Local breeders seek temporary ban on chicken imports
Local association wants city to stop buying mainland poultry until the government can find a way to keep them apart from those bred here
Allowing live chickens from the mainland to mix with local poultry at a wholesale market before bird flu tests were complete was "unlawful and irrational", local farmers argued as they sought a temporary ban on imports.
But Mr Justice Au Hing-cheung yesterday agreed to adjourn his decision until Tuesday after hearing that Secretary for Food and Health Dr Ko Wing-man would "make an announcement" on live chicken imports on Monday, after talks with mainland authorities.
The New Territories Chicken Breeders Association wants the High Court to issue an injunction against the director of the Agriculture, Fisheries and Conservation Department to stop imports of the birds until the department can devise a way to keep local and mainland poultry apart.
It wants the court to order the government to hold talks with mainland authorities to reduce chicken imports, provide "sufficiently separate" wet markets for local and imported chickens, and provide facilities for imported chickens to be kept until bird flu tests can be completed.
The application was made after the government last month ordered the slaughter of all 20,000 birds - local and imported - at the Cheung Sha Wan wholesale market. The cull on January 28 came after a sample from a chicken imported from Guangdong tested positive for the deadly H7N9 strain of bird flu.
"Because of the lack of facilities to house the imported live chickens pending the test results, the senior veterinary officer in effect has made a decision that puts local live chickens at risk of infection by the imported live chickens," the association said in its application for a judicial review.
The government's actions were "contrary to [its] constitutional obligation" under Article 119 of the Basic Law, which requires the government to "promote and co-ordinate the development of various trades such as ... agriculture and fisheries".
The association added: "It is clear that ... the director would again make the unlawful and irrational decisions to permit the imported live chickens to be removed to and detained in [the Cheung Sha Wan wholesale market] with local live chickens, continuing to prejudice the interests of the local chicken breeders as well as public health."
The association's injunction, if granted, would ban the director from allowing imported chickens to go beyond the Man Kam To border checkpoint.
But Au declined to grant the injunction yesterday on the grounds that "there may be some changes of circumstances" and because of the need to take into account the interests of others whose livelihoods depended on imports.

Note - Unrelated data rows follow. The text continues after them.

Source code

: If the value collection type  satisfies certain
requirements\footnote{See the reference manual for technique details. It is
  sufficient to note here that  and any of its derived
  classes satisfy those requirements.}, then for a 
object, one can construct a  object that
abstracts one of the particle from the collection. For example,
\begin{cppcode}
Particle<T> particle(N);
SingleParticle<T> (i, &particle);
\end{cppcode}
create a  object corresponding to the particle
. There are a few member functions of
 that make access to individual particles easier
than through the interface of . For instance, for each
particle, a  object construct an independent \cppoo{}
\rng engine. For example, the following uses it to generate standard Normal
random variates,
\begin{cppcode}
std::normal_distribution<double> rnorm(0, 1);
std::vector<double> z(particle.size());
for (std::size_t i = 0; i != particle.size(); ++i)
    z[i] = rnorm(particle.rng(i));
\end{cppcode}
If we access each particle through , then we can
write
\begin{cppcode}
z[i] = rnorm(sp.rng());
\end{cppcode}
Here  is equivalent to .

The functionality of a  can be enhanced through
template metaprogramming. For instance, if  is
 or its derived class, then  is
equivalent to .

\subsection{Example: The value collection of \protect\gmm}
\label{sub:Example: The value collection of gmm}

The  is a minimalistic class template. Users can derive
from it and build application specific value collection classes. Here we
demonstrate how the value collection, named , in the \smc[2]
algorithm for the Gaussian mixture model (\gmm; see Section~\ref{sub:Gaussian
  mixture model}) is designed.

Ko held talks with chicken farmers yesterday over compensation for last month's slaughter. Wholesalers would receive HK$30 for each chicken culled, while breeders would get HK$30 ex gratia for each chicken that could not be sold at a prime age due to the trade's suspension.
Ko said the government was seeking a location to keep imported birds separate, but that such an arrangement would not be in place until after Cheung Sha Wan reopened on Wednesday. The market was closed for three weeks after the cull.
Five Hong Kong residents have been diagnosed with H7N9 bid flu in the latest outbreak. Three have died.